For the string "each", report how many lines in the records below contain it, and nothing more.

Data listing section start

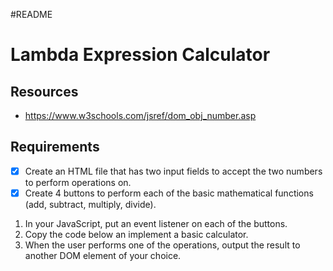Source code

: #README
 
# Lambda Expression Calculator

## Resources
- https://www.w3schools.com/jsref/dom_obj_number.asp


## Requirements

- [X] Create an HTML file that has two input fields to accept the two numbers to perform operations on.
- [X] Create 4 buttons to perform each of the basic mathematical functions (add, subtract, multiply, divide).

1. In your JavaScript, put an event listener on each of the buttons.
1. Copy the code below an implement a basic calculator.
1. When the user performs one of the operations, output the result to another DOM element of your choice.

Data listing section end

* [Problem solution]: 2